■ **ABOUT THIS TASK**: Locate every line in the records below that holds the word "features" and return each one.

BEGIN SOURCE MATERIAL

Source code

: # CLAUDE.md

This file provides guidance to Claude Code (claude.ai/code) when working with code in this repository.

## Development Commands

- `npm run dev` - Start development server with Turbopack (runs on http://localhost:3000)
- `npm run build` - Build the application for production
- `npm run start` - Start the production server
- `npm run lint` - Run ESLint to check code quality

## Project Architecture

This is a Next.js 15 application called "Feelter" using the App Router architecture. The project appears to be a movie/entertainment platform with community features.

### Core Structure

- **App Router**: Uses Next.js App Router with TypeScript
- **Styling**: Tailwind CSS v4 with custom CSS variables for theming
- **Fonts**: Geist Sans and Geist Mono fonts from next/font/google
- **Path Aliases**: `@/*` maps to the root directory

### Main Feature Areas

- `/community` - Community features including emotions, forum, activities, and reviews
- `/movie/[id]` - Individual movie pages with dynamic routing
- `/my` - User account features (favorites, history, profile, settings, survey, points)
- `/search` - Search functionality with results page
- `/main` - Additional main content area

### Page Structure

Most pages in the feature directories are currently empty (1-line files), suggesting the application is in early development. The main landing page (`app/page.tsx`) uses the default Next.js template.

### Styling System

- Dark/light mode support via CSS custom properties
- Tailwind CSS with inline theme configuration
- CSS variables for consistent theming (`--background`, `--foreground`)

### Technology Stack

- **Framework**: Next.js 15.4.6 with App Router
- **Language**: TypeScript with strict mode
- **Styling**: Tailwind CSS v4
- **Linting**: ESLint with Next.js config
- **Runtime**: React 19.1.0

END SOURCE MATERIAL

■ **EXPECTED ANSWER**:
This is a Next.js 15 application called "Feelter" using the App Router architecture. The project appears to be a movie/entertainment platform with community features.
- `/community` - Community features including emotions, forum, activities, and reviews
- `/my` - User account features (favorites, history, profile, settings, survey, points)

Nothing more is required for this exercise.